Hungerford, Daniel and Vivancos, Roberto and Read, Jonathan M and Bonnett, Laura J and Bar-Zeev, Naor and Iturriza-Gómara, Miren and Cunliffe, Nigel A and French, Neil (2018) Mitigating bias in observational vaccine effectiveness studies using simulated comparator populations : Application to rotavirus vaccination in the UK. Vaccine, 36 (45). pp. 6674-6682. ISSN 0264-410X
Full text not available from this repository.Abstract
BACKGROUND: Measuring vaccine effectiveness (VE) relies on the use of observational study designs. However, achieving robust estimates of direct and indirect VE is frequently compromised by bias, particularly when using syndromic diagnoses of low-specificity. METHODS: In order to mitigate confounding between the measured outcome and vaccine uptake, we developed a method to balance comparator populations using individual-level propensity scoring derived from the vaccine-exposed population, and applied it to the unexposed comparator population. Indirect VE was estimated by comparing the unvaccinated vaccine-exposed group with a propensity score-simulated unvaccinated, unexposed group.
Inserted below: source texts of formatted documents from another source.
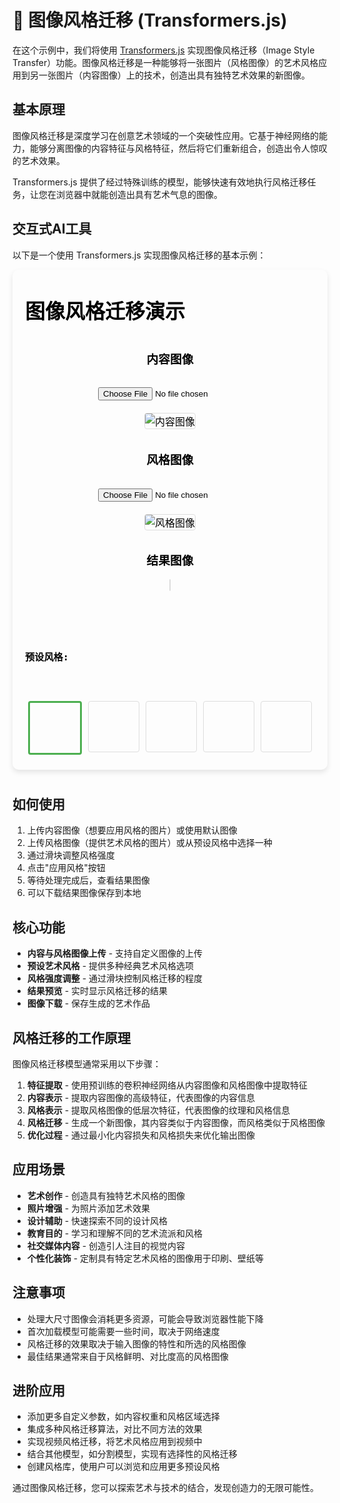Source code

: # 🎨 图像风格迁移 (Transformers.js)

在这个示例中，我们将使用 [Transformers.js](https://huggingface.co/docs/transformers.js/index) 实现图像风格迁移（Image Style Transfer）功能。图像风格迁移是一种能够将一张图片（风格图像）的艺术风格应用到另一张图片（内容图像）上的技术，创造出具有独特艺术效果的新图像。

## 基本原理

图像风格迁移是深度学习在创意艺术领域的一个突破性应用。它基于神经网络的能力，能够分离图像的内容特征与风格特征，然后将它们重新组合，创造出令人惊叹的艺术效果。

Transformers.js 提供了经过特殊训练的模型，能够快速有效地执行风格迁移任务，让您在浏览器中就能创造出具有艺术气息的图像。

## 交互式AI工具

以下是一个使用 Transformers.js 实现图像风格迁移的基本示例：

<div style="position: relative; padding-bottom: 10px;">
<iframe id="图像风格迁移示例" style="width: 100%; height: 800px; border: none; border-radius: 10px; box-shadow: 0 4px 8px rgba(0,0,0,0.1);" srcdoc='<!DOCTYPE html>
<html lang="zh">
<head>
    <title>Transformers.js 图像风格迁移示例</title>
    <script src="https://cdn.jsdelivr.net/npm/@xenova/transformers@2.14.0"></script>
    <style>
        body {
            font-family: Arial, sans-serif;
            max-width: 900px;
            margin: 0 auto;
            padding: 20px;
        }
        .container {
            display: flex;
            flex-direction: column;
            gap: 20px;
        }
        .images-row {
            display: flex;
            gap: 15px;
            flex-wrap: wrap;
            justify-content: center;
        }
        .image-container {
            text-align: center;
            width: 30%;
            min-width: 250px;
        }
        .image-container img, .image-container canvas {
            max-width: 100%;
            max-height: 200px;
            border: 1px solid #ddd;
            border-radius: 4px;
            margin-top: 10px;
        }
        input[type="file"] {
            width: 100%;
            padding: 10px;
            margin-top: 5px;
        }
        button {
            padding: 12px 20px;
            background-color: #4CAF50;
            color: white;
            border: none;
            border-radius: 4px;
            cursor: pointer;
            font-size: 16px;
            margin: 0 auto;
            display: block;
        }
        button:hover {
            background-color: #45a049;
        }
        button:disabled {
            background-color: #cccccc;
            cursor: not-allowed;
        }
        .preset-styles {
            display: flex;
            flex-wrap: wrap;
            gap: 10px;
            margin: 15px 0;
            justify-content: center;
        }
        .style-option {
            width: 80px;
            height: 80px;
            border: 1px solid #ddd;
            border-radius: 4px;
            cursor: pointer;
            overflow: hidden;
        }
        .style-option:hover {
            border: 2px solid #4CAF50;
        }
        .style-option.selected {
            border: 3px solid #4CAF50;
        }
        .style-option img {
            width: 100%;
            height: 100%;
            object-fit: cover;
        }
        .loading {
            display: inline-block;
            width: 20px;
            height: 20px;
            border: 3px solid rgba(0,0,0,0.1);
            border-radius: 50%;
            border-top-color: #4CAF50;
            animation: spin 1s ease-in-out infinite;
            margin: 0 auto;
        }
        @keyframes spin {
            to { transform: rotate(360deg); }
        }
        #status {
            text-align: center;
            margin-top: 10px;
        }
        .slider-container {
            margin: 20px auto;
            width: 80%;
        }
        .slider-container label {
            display: block;
            margin-bottom: 5px;
        }
        .controls {
            display: flex;
            gap: 10px;
            justify-content: center;
            margin-top: 20px;
        }
    </style>
</head>
<body>
    <h1>图像风格迁移演示</h1>
    <div class="container">
        <div class="images-row">
            <div class="image-container">
                <h3>内容图像</h3>
                <input type="file" id="content-upload" accept="image/*">
                <img id="content-image" src="https://huggingface.co/datasets/Xenova/transformers.js-docs/resolve/main/style_transfer_content.jpg" alt="内容图像">
            </div>
            <div class="image-container">
                <h3>风格图像</h3>
                <input type="file" id="style-upload" accept="image/*">
                <img id="style-image" src="https://huggingface.co/datasets/Xenova/transformers.js-docs/resolve/main/style_transfer_style.jpg" alt="风格图像">
            </div>
            <div class="image-container">
                <h3>结果图像</h3>
                <canvas id="result-canvas"></canvas>
            </div>
        </div>
        
        <div>
            <h3>预设风格:</h3>
            <div class="preset-styles" id="preset-styles">
                <div class="style-option selected" data-url="https://huggingface.co/datasets/Xenova/transformers.js-docs/resolve/main/style_transfer_style.jpg">
                    <img src="https://huggingface.co/datasets/Xenova/transformers.js-docs/resolve/main/style_transfer_style.jpg" alt="星空">
                </div>
                <div class="style-option" data-url="https://huggingface.co/datasets/Xenova/transformers.js-docs/resolve/main/style_cubist.jpg">
                    <img src="https://huggingface.co/datasets/Xenova/transformers.js-docs/resolve/main/style_cubist.jpg" alt="立体派">
                </div>
                <div class="style-option" data-url="https://huggingface.co/datasets/Xenova/transformers.js-docs/resolve/main/style_kandinsky.jpg">
                    <img src="https://huggingface.co/datasets/Xenova/transformers.js-docs/resolve/main/style_kandinsky.jpg" alt="康定斯基">
                </div>
                <div class="style-option" data-url="https://huggingface.co/datasets/Xenova/transformers.js-docs/resolve/main/style_impressionist.jpg">
                    <img src="https://huggingface.co/datasets/Xenova/transformers.js-docs/resolve/main/style_impressionist.jpg" alt="印象派">
                </div>
                <div class="style-option" data-url="https://huggingface.co/datasets/Xenova/transformers.js-docs/resolve/main/style_sketch.jpg">
                    <img src="https://huggingface.co/datasets/Xenova/transformers.js-docs/resolve/main/style_sketch.jpg" alt="素描">
                </div>
            </div>
        </div>
        
        <div class="slider-container">
            <label for="style-weight">风格强度: <span id="style-weight-value">0.7</span></label>
            <input type="range" id="style-weight" min="0.1" max="0.9" step="0.1" value="0.7">
        </div>
        
        <div class="controls">
            <button id="transfer-btn">应用风格</button>
            <button id="download-btn" disabled>下载结果</button>
        </div>
        
        <div id="status">状态: 准备就绪</div>
    </div>

    <script>
        // 使用 Transformers.js 进行图像风格迁移
        const { pipeline, RawImage } = window.transformers;
        
        let styleTransferModel = null;
        let isModelLoading = false;
        let resultImageData = null;
        
        const statusElement = document.getElementById(&apos;status&apos;);
        const contentImage = document.getElementById(&apos;content-image&apos;);
        const styleImage = document.getElementById(&apos;style-image&apos;);
        const resultCanvas = document.getElementById(&apos;result-canvas&apos;);
        const contentUpload = document.getElementById(&apos;content-upload&apos;);
        const styleUpload = document.getElementById(&apos;style-upload&apos;);
        const transferButton = document.getElementById(&apos;transfer-btn&apos;);
        const downloadButton = document.getElementById(&apos;download-btn&apos;);
        const styleWeightSlider = document.getElementById(&apos;style-weight&apos;);
        const styleWeightValue = document.getElementById(&apos;style-weight-value&apos;);
        
        // 更新强度显示值
        styleWeightSlider.addEventListener(&apos;input&apos;, () => {
            styleWeightValue.textContent = styleWeightSlider.value;
        });
        
        // 加载模型
        async function loadModel() {
            if (isModelLoading || styleTransferModel) return;
            
            try {
                isModelLoading = true;
                statusElement.innerHTML = &apos;<div class="loading"></div> 正在加载风格迁移模型...&apos;;
                transferButton.disabled = true;
                
                styleTransferModel = await pipeline(&apos;image-to-image&apos;, &apos;Xenova/arbitrary-image-stylization&apos;);
                
                statusElement.textContent = &apos;状态: 模型已加载，准备就绪&apos;;
                transferButton.disabled = false;
            } catch (error) {
                statusElement.textContent = `状态: 模型加载失败 - ${error.message}`;
                console.error(&apos;模型加载错误:&apos;, error);
            } finally {
                isModelLoading = false;
            }
        }

        // 初始加载模型
        loadModel();
        
        // 处理内容图片上传
        contentUpload.addEventListener(&apos;change&apos;, (e) => {
            const file = e.target.files[0];
            if (!file) return;
            
            const reader = new FileReader();
            reader.onload = (event) => {
                contentImage.src = event.target.result;
                downloadButton.disabled = true; // 新图片上传，禁用下载按钮
            };
            reader.readAsDataURL(file);
        });
        
        // 处理风格图片上传
        styleUpload.addEventListener(&apos;change&apos;, (e) => {
            const file = e.target.files[0];
            if (!file) return;
            
            const reader = new FileReader();
            reader.onload = (event) => {
                styleImage.src = event.target.result;
                downloadButton.disabled = true; // 新图片上传，禁用下载按钮
                
                // 取消所有预设风格的选中状态
                document.querySelectorAll(&apos;.style-option&apos;).forEach(option => {
                    option.classList.remove(&apos;selected&apos;);
                });
            };
            reader.readAsDataURL(file);
        });
        
        // 处理预设风格选项点击
        document.querySelectorAll(&apos;.style-option&apos;).forEach(option => {
            option.addEventListener(&apos;click&apos;, () => {
                // 移除其他选项的selected类
                document.querySelectorAll(&apos;.style-option&apos;).forEach(item => {
                    item.classList.remove(&apos;selected&apos;);
                });
                
                // 添加当前选项的selected类
                option.classList.add(&apos;selected&apos;);
                
                // 更新风格图像
                styleImage.src = option.dataset.url;
                downloadButton.disabled = true; // 风格变更，禁用下载按钮
            });
        });
        
        // 应用风格迁移
        transferButton.addEventListener(&apos;click&apos;, async () => {
            if (!styleTransferModel) {
                alert(&apos;模型尚未加载完成，请稍候&apos;);
                return;
            }
            
            try {
                statusElement.innerHTML = &apos;<div class="loading"></div> 正在进行风格迁移...&apos;;
                transferButton.disabled = true;
                downloadButton.disabled = true;
                
                // 获取内容和风格图像
                const content = await RawImage.fromImageElement(contentImage);
                const style = await RawImage.fromImageElement(styleImage);
                
                // 获取风格权重
                const styleWeight = parseFloat(styleWeightSlider.value);
                
                // 执行风格迁移
                const result = await styleTransferModel({
                    content: content,
                    style: style,
                    style_weight: styleWeight
                });
                
                // 获取结果图像数据
                resultImageData = result.data;
                
                // 显示结果图像
                resultCanvas.width = result.width;
                resultCanvas.height = result.height;
                const ctx = resultCanvas.getContext(&apos;2d&apos;);
                
                // 创建ImageData对象并渲染到画布
                const imageData = ctx.createImageData(result.width, result.height);
                imageData.data.set(result.data);
                ctx.putImageData(imageData, 0, 0);
                
                statusElement.textContent = &apos;状态: 风格迁移完成&apos;;
                downloadButton.disabled = false; // 启用下载按钮
            } catch (error) {
                statusElement.textContent = `状态: 处理失败 - ${error.message}`;
                console.error(&apos;风格迁移错误:&apos;, error);
            } finally {
                transferButton.disabled = false;
            }
        });
        
        // 下载结果图像
        downloadButton.addEventListener(&apos;click&apos;, () => {
            if (!resultCanvas.toDataURL) return;
            
            const link = document.createElement(&apos;a&apos;);
            link.download = &apos;styled-image.png&apos;;
            link.href = resultCanvas.toDataURL(&apos;image/png&apos;);
            link.click();
        });
    </script>
</body>
</html>
'></iframe>
</div>

## 如何使用

1. 上传内容图像（想要应用风格的图片）或使用默认图像
2. 上传风格图像（提供艺术风格的图片）或从预设风格中选择一种
3. 通过滑块调整风格强度
4. 点击"应用风格"按钮
5. 等待处理完成后，查看结果图像
6. 可以下载结果图像保存到本地

## 核心功能

- **内容与风格图像上传** - 支持自定义图像的上传
- **预设艺术风格** - 提供多种经典艺术风格选项
- **风格强度调整** - 通过滑块控制风格迁移的程度
- **结果预览** - 实时显示风格迁移的结果
- **图像下载** - 保存生成的艺术作品

## 风格迁移的工作原理

图像风格迁移模型通常采用以下步骤：

1. **特征提取** - 使用预训练的卷积神经网络从内容图像和风格图像中提取特征
2. **内容表示** - 提取内容图像的高级特征，代表图像的内容信息
3. **风格表示** - 提取风格图像的低层次特征，代表图像的纹理和风格信息
4. **风格迁移** - 生成一个新图像，其内容类似于内容图像，而风格类似于风格图像
5. **优化过程** - 通过最小化内容损失和风格损失来优化输出图像

## 应用场景

- **艺术创作** - 创造具有独特艺术风格的图像
- **照片增强** - 为照片添加艺术效果
- **设计辅助** - 快速探索不同的设计风格
- **教育目的** - 学习和理解不同的艺术流派和风格
- **社交媒体内容** - 创造引人注目的视觉内容
- **个性化装饰** - 定制具有特定艺术风格的图像用于印刷、壁纸等

## 注意事项

- 处理大尺寸图像会消耗更多资源，可能会导致浏览器性能下降
- 首次加载模型可能需要一些时间，取决于网络速度
- 风格迁移的效果取决于输入图像的特性和所选的风格图像
- 最佳结果通常来自于风格鲜明、对比度高的风格图像

## 进阶应用

- 添加更多自定义参数，如内容权重和风格区域选择
- 集成多种风格迁移算法，对比不同方法的效果
- 实现视频风格迁移，将艺术风格应用到视频中
- 结合其他模型，如分割模型，实现有选择性的风格迁移
- 创建风格库，使用户可以浏览和应用更多预设风格

通过图像风格迁移，您可以探索艺术与技术的结合，发现创造力的无限可能性。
Direct VE was derived by removing indirect VE from the overall VE. We applied this method to an evaluation of the effectiveness of infant rotavirus vaccination in the UK. Using a general practice cohort of 45,259 live births between May 2010 and December 2015, we calculated indirect and direct VE against consultations for acute gastroenteritis using conventional and vaccination-propensity adjustment comparator populations. RESULTS: The overall VE during the rotavirus-season (January-May) calculated using mixed-effects Cox regression was 30% [95% confidence intervals (95% CI: 25,35%)]. Use of conventional comparator populations resulted in implausible VE estimates -14% (95% CI: -41,7%) for direct and 29% (95% CI: 14,42%) for indirect effects. Applying our alternative method, direct VE was 26% (95% CI: 1,45%) and indirect VE was 8% (95% CI: -19,29%). CONCLUSIONS: Estimating VE using propensity score simulated comparator populations, particularly for studies using routine health data with syndromic, low-specificity endpoints will aid accurate measurement of the broader public health impact of a vaccine programme.